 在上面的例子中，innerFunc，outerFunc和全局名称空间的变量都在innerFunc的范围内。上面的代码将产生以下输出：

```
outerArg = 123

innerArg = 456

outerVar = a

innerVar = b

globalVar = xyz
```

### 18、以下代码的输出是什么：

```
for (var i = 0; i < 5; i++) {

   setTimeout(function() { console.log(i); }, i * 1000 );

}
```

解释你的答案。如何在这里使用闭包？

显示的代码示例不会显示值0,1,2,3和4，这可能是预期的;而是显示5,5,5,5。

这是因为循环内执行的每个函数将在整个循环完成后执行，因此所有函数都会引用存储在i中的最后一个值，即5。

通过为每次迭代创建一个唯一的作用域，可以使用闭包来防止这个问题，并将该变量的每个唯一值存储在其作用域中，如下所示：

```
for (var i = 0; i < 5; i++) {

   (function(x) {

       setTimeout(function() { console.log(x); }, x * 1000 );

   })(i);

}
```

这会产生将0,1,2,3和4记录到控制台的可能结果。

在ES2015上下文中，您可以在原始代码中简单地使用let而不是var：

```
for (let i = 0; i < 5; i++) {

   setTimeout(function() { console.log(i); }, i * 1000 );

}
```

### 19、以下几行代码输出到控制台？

_Problem statement:_ Retype the data. Every line must match the original exactly.

_Result of this task:_
 在上面的例子中，innerFunc，outerFunc和全局名称空间的变量都在innerFunc的范围内。上面的代码将产生以下输出：

```
outerArg = 123

innerArg = 456

outerVar = a

innerVar = b

globalVar = xyz
```

### 18、以下代码的输出是什么：

```
for (var i = 0; i < 5; i++) {

   setTimeout(function() { console.log(i); }, i * 1000 );

}
```

解释你的答案。如何在这里使用闭包？

显示的代码示例不会显示值0,1,2,3和4，这可能是预期的;而是显示5,5,5,5。

这是因为循环内执行的每个函数将在整个循环完成后执行，因此所有函数都会引用存储在i中的最后一个值，即5。

通过为每次迭代创建一个唯一的作用域，可以使用闭包来防止这个问题，并将该变量的每个唯一值存储在其作用域中，如下所示：

```
for (var i = 0; i < 5; i++) {

   (function(x) {

       setTimeout(function() { console.log(x); }, x * 1000 );

   })(i);

}
```

这会产生将0,1,2,3和4记录到控制台的可能结果。

在ES2015上下文中，您可以在原始代码中简单地使用let而不是var：

```
for (let i = 0; i < 5; i++) {

   setTimeout(function() { console.log(i); }, i * 1000 );

}
```

### 19、以下几行代码输出到控制台？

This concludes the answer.